- _Problem statement_
Only a number is expected in reply: the number of lines below that include the word "step".

- _Source material_

____________

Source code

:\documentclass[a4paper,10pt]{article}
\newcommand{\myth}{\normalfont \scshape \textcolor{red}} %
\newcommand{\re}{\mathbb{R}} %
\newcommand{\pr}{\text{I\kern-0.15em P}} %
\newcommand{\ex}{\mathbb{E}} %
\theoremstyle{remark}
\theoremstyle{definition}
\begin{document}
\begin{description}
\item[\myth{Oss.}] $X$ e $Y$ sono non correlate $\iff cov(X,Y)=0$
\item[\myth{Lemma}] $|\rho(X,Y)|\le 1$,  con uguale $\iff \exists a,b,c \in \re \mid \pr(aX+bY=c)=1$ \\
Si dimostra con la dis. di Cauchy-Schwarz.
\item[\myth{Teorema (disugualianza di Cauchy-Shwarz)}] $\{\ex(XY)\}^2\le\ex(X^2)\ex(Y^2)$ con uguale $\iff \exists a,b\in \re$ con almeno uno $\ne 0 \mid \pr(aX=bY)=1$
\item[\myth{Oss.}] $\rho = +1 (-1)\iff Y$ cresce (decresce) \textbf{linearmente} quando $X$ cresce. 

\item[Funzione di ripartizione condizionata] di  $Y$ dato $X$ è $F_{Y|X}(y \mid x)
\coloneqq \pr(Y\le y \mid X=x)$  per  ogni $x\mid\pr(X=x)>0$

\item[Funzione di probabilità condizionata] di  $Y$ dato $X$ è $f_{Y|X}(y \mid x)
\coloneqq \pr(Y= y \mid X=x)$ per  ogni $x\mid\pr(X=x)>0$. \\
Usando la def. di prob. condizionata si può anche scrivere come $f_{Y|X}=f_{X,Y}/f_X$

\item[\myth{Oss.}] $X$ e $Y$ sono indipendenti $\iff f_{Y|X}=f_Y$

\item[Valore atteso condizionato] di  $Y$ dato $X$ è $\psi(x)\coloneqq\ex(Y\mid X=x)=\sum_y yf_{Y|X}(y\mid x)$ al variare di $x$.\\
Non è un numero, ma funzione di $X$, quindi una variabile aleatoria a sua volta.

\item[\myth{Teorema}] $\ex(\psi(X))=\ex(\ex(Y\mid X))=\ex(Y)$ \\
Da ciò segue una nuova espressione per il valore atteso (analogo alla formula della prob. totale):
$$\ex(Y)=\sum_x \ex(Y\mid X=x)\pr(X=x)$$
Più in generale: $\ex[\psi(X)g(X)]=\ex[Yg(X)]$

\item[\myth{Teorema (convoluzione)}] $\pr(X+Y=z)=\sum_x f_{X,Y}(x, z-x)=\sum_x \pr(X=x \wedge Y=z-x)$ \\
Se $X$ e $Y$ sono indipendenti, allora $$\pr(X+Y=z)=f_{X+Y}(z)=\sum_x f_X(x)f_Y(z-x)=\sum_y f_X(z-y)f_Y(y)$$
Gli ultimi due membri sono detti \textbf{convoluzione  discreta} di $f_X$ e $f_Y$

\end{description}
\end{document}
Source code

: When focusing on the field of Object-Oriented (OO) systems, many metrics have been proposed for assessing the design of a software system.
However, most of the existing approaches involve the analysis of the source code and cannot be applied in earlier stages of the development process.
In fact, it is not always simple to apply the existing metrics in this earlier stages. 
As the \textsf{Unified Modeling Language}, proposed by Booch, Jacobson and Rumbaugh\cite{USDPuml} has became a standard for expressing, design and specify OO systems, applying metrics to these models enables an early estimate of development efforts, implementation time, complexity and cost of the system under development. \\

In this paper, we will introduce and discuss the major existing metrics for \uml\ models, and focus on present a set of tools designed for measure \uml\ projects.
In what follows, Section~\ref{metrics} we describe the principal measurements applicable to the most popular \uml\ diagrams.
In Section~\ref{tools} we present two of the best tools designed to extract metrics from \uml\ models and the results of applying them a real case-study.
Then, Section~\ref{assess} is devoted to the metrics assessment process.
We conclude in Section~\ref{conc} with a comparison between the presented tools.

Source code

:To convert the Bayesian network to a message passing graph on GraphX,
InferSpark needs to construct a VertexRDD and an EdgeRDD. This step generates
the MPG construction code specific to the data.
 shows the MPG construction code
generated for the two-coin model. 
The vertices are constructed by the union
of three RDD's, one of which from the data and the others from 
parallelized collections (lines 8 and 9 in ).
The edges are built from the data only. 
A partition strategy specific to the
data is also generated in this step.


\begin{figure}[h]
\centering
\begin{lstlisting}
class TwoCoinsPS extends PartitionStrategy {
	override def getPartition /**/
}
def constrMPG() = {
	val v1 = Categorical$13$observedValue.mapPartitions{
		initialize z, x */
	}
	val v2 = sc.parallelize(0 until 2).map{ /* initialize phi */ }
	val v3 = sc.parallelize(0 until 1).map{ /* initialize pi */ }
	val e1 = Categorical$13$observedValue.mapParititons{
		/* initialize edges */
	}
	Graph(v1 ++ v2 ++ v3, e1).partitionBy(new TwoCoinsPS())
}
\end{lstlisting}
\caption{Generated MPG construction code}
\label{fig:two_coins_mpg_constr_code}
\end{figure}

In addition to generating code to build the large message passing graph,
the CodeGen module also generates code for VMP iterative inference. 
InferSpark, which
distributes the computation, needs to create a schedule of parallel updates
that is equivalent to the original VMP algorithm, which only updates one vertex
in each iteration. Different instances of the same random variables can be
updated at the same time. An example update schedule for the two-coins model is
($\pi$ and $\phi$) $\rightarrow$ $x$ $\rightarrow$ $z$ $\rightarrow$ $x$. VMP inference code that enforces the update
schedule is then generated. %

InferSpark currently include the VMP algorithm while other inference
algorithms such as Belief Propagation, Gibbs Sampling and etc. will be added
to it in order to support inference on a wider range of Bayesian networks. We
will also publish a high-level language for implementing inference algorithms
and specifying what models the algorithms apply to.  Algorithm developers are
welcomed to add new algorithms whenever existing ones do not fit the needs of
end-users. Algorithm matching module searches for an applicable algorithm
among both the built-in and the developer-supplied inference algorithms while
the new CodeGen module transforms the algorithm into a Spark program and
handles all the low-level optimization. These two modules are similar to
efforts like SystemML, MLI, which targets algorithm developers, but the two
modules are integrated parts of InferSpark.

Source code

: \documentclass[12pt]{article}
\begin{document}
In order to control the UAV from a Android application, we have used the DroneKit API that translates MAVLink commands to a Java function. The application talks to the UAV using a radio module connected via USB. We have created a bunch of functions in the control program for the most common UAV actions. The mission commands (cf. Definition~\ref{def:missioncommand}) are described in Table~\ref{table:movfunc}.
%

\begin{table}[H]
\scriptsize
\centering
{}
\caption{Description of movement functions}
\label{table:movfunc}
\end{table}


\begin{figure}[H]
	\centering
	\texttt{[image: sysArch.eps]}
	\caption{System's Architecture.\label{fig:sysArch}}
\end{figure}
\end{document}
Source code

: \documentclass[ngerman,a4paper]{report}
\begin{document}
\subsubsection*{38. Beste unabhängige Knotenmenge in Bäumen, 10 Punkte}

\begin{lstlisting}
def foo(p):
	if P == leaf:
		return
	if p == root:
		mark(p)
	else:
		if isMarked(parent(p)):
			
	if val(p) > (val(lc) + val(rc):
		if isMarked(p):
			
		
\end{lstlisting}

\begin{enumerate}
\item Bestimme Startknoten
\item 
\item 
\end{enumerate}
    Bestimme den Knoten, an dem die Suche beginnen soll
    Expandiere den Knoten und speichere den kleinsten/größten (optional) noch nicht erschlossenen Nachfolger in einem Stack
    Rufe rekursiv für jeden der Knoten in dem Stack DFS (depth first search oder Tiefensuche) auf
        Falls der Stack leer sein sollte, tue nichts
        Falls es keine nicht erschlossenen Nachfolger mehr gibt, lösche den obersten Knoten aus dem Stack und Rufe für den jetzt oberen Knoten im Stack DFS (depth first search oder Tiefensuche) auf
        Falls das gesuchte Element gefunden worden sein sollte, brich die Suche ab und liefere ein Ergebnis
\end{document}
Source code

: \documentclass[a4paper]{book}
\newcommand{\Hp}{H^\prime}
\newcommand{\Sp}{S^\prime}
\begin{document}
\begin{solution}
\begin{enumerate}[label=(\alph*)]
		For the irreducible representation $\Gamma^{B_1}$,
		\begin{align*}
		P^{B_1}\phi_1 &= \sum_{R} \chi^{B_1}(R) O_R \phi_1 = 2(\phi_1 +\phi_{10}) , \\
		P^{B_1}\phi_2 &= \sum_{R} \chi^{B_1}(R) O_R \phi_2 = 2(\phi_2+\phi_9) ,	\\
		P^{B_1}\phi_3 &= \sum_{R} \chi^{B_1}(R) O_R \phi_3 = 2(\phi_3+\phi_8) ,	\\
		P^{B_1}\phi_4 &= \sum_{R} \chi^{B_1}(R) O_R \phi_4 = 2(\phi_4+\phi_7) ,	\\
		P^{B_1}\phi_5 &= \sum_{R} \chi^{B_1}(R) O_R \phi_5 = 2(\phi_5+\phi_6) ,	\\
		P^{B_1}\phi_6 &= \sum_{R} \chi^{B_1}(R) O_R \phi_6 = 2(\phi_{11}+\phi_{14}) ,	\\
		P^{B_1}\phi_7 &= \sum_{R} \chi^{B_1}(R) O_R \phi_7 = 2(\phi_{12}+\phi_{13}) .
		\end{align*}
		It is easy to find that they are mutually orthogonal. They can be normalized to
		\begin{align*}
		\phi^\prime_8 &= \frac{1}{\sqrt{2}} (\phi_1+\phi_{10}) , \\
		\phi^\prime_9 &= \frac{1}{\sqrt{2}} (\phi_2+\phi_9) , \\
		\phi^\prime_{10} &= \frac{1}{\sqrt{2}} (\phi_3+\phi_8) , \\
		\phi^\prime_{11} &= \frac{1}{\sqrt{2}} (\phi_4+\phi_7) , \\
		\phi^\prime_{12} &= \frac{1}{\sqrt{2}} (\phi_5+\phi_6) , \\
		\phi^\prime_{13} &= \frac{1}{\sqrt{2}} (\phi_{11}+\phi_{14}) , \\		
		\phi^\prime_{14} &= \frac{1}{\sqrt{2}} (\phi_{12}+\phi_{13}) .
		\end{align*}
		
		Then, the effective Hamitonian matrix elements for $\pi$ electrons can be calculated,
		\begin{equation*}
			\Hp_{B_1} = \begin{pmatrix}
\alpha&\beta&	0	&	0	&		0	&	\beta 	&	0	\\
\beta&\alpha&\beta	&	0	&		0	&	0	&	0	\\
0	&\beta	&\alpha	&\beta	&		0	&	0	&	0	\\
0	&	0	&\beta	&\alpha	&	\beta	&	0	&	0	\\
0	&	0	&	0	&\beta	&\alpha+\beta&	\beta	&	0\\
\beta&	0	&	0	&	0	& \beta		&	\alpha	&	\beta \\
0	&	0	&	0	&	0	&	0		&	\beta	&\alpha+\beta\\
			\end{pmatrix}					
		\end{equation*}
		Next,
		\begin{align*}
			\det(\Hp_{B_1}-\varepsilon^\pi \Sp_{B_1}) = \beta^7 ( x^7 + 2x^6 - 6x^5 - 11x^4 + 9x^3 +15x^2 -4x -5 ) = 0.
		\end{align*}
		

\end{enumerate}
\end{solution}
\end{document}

____________

- _Exercise response_
2